- **PROBLEM TO WORK ON**: Everything from the first line of the material below through the line containing "- JWT-based authentication" is to be printed exactly, and nothing more.

- **DATA FOR REVIEW**:
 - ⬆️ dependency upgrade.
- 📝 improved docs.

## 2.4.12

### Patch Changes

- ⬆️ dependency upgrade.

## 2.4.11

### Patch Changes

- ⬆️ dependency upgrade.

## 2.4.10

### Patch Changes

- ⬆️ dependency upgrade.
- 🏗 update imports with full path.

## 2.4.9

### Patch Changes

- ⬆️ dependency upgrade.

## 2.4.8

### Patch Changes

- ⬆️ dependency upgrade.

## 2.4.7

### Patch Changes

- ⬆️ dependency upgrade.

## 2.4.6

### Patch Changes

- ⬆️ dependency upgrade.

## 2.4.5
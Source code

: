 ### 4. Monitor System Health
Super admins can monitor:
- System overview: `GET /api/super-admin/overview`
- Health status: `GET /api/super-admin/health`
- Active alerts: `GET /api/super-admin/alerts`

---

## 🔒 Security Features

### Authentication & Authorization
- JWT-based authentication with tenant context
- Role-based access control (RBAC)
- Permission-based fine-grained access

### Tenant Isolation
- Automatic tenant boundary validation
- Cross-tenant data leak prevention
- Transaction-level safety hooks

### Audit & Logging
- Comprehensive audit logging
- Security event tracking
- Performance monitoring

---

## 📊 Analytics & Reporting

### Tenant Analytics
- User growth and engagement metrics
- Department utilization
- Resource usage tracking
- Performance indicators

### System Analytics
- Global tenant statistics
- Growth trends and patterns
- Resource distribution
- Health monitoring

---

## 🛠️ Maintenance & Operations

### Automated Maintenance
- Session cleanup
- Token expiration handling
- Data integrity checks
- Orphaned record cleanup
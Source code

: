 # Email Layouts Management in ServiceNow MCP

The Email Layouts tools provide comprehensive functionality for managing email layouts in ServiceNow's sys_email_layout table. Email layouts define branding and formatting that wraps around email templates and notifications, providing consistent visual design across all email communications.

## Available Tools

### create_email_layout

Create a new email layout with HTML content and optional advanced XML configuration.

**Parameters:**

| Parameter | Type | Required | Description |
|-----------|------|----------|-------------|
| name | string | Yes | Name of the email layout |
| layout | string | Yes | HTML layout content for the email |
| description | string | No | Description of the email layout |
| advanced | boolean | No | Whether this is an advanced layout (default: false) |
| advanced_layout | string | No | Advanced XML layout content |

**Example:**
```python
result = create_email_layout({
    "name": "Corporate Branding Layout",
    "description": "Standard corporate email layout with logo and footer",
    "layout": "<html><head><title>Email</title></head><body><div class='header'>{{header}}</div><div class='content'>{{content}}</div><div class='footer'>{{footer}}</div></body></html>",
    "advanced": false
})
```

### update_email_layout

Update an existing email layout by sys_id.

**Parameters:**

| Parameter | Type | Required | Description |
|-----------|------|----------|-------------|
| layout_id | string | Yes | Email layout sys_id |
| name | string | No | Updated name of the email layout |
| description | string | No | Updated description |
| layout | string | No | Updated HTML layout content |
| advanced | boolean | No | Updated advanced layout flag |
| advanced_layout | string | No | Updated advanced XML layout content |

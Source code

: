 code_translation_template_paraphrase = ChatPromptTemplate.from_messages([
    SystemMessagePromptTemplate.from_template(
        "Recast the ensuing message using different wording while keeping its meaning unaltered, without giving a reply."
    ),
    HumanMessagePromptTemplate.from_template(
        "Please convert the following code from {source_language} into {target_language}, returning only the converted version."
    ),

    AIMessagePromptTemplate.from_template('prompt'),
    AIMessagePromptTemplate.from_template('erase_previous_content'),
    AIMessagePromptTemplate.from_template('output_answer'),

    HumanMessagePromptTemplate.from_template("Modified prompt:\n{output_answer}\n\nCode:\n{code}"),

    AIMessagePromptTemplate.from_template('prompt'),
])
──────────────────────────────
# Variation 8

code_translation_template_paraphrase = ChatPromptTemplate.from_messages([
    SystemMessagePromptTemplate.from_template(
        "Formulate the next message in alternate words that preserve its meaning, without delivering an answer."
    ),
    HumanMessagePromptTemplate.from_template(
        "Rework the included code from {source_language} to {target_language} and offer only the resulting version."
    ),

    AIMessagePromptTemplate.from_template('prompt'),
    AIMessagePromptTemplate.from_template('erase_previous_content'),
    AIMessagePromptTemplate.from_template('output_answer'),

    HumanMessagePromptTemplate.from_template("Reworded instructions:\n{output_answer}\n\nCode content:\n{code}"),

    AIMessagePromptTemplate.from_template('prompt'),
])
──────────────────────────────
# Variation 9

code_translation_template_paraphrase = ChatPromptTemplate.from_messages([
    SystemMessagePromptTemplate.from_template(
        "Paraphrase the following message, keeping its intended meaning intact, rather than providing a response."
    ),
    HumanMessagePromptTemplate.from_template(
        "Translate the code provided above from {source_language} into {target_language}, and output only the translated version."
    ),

- **EXPECTED ANSWER**:
 - ⬆️ dependency upgrade.
- 📝 improved docs.

## 2.4.12

### Patch Changes

- ⬆️ dependency upgrade.

## 2.4.11

### Patch Changes

- ⬆️ dependency upgrade.

## 2.4.10

### Patch Changes

- ⬆️ dependency upgrade.
- 🏗 update imports with full path.

## 2.4.9

### Patch Changes

- ⬆️ dependency upgrade.

## 2.4.8

### Patch Changes

- ⬆️ dependency upgrade.

## 2.4.7

### Patch Changes

- ⬆️ dependency upgrade.

## 2.4.6

### Patch Changes

- ⬆️ dependency upgrade.

## 2.4.5
Source code

: ### 4. Monitor System Health
Super admins can monitor:
- System overview: `GET /api/super-admin/overview`
- Health status: `GET /api/super-admin/health`
- Active alerts: `GET /api/super-admin/alerts`

---

## 🔒 Security Features

### Authentication & Authorization
- JWT-based authentication with tenant context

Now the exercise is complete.